Falta de propósito em ações de Carnaval pode comprometer marcas

Áreas de descanso e hidratação surgem como exemplos de ações onde as marcas conseguem dialogar com as necessidades do público

O Carnaval é um dos períodos mais intensos do calendário brasileiro e impacta diretamente o comportamento do consumidor. Com mudanças na rotina, no consumo e nas prioridades, o público passa a valorizar experiências coletivas, lazer, praticidade e soluções que facilitem a vivência dos dias de festa. Nesse contexto, marcas que desejam se destacar precisam ir além da visibilidade e avaliar se suas ações realmente fazem sentido para o momento.

Segundo especialistas, participar do Carnaval sem uma estratégia bem definida pode trazer riscos à reputação das empresas. Ativações forçadas, que não dialogam com as necessidades reais do público, tendem a gerar ruído em vez de conexão.

Ações de Carnaval

“O Carnaval funciona como um divisor claro entre marcas que entendem o momento e aquelas que apenas exploram a visibilidade do evento. Quando a marca não tem um papel claro dentro da experiência do público, a ativação pode chamar atenção ali na hora, mas não constrói o relacionamento duradouro com consumidores”, destaca Ramon Prado, CEO da HUSTLERS.BR.
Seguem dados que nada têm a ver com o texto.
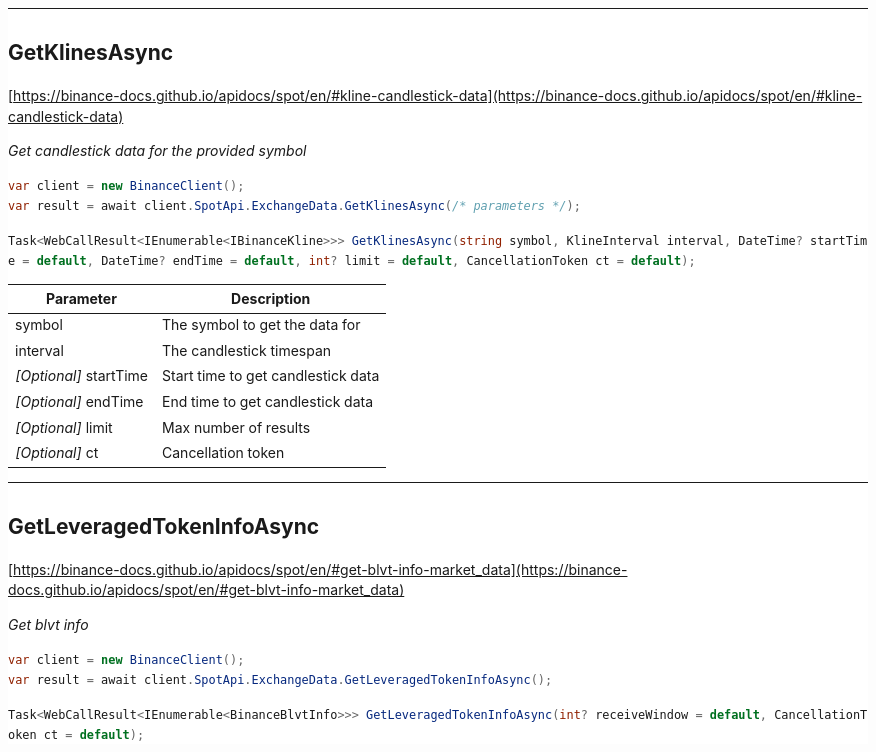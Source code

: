</p>

***

## GetKlinesAsync  

[https://binance-docs.github.io/apidocs/spot/en/#kline-candlestick-data](https://binance-docs.github.io/apidocs/spot/en/#kline-candlestick-data)  
<p>

*Get candlestick data for the provided symbol*  

```csharp  
var client = new BinanceClient();  
var result = await client.SpotApi.ExchangeData.GetKlinesAsync(/* parameters */);  
```  

```csharp  
Task<WebCallResult<IEnumerable<IBinanceKline>>> GetKlinesAsync(string symbol, KlineInterval interval, DateTime? startTime = default, DateTime? endTime = default, int? limit = default, CancellationToken ct = default);  
```  

|Parameter|Description|
|---|---|
|symbol|The symbol to get the data for|
|interval|The candlestick timespan|
|_[Optional]_ startTime|Start time to get candlestick data|
|_[Optional]_ endTime|End time to get candlestick data|
|_[Optional]_ limit|Max number of results|
|_[Optional]_ ct|Cancellation token|

</p>

***

## GetLeveragedTokenInfoAsync  

[https://binance-docs.github.io/apidocs/spot/en/#get-blvt-info-market_data](https://binance-docs.github.io/apidocs/spot/en/#get-blvt-info-market_data)  
<p>

*Get blvt info*  

```csharp  
var client = new BinanceClient();  
var result = await client.SpotApi.ExchangeData.GetLeveragedTokenInfoAsync();  
```  

```csharp  
Task<WebCallResult<IEnumerable<BinanceBlvtInfo>>> GetLeveragedTokenInfoAsync(int? receiveWindow = default, CancellationToken ct = default);  
```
De acordo com o especialista, o sucesso das ações de marketing no Carnaval está diretamente ligado à capacidade da marca de se integrar de forma natural à experiência das pessoas. Não basta “vestir” o Carnaval; é preciso entregar valor real.

Marcas que conseguem criar vínculos positivos durante a folia são aquelas que ajudam a resolver problemas comuns do período. Entretenimento, áreas de descanso e pontos de hidratação são exemplos de iniciativas que fazem sentido no contexto carnavalesco, pois atendem demandas reais de quem enfrenta longos deslocamentos, calor intenso e grandes aglomerações.

Essas ações fortalecem a percepção de cuidado e proximidade, criando experiências memoráveis e alinhadas ao posicionamento da marca.

Ativações forçadas

Por outro lado, quando não há uma conexão clara entre a marca e a experiência proposta, o risco de rejeição é alto. Ativações que apenas exploram o alcance do Carnaval, sem propósito ou relevância, costumam ser percebidas pelo consumidor de forma negativa.

O público identifica quando a marca está presente apenas para aproveitar a visibilidade do evento, sem entregar uma experiência significativa. Nesses casos, o impacto pode ser contrário ao esperado, prejudicando a credibilidade e o relacionamento com os consumidores.

“Ativar no Carnaval não é sobre fazer barulho, mas sobre fazer sentido. Marcas que entendem seu papel, respeitam o contexto e escolhem com critério como e se vão participar conseguem transformar o período em uma oportunidade real de conexão, sem perder a coerência e a credibilidade”, finaliza Ramon.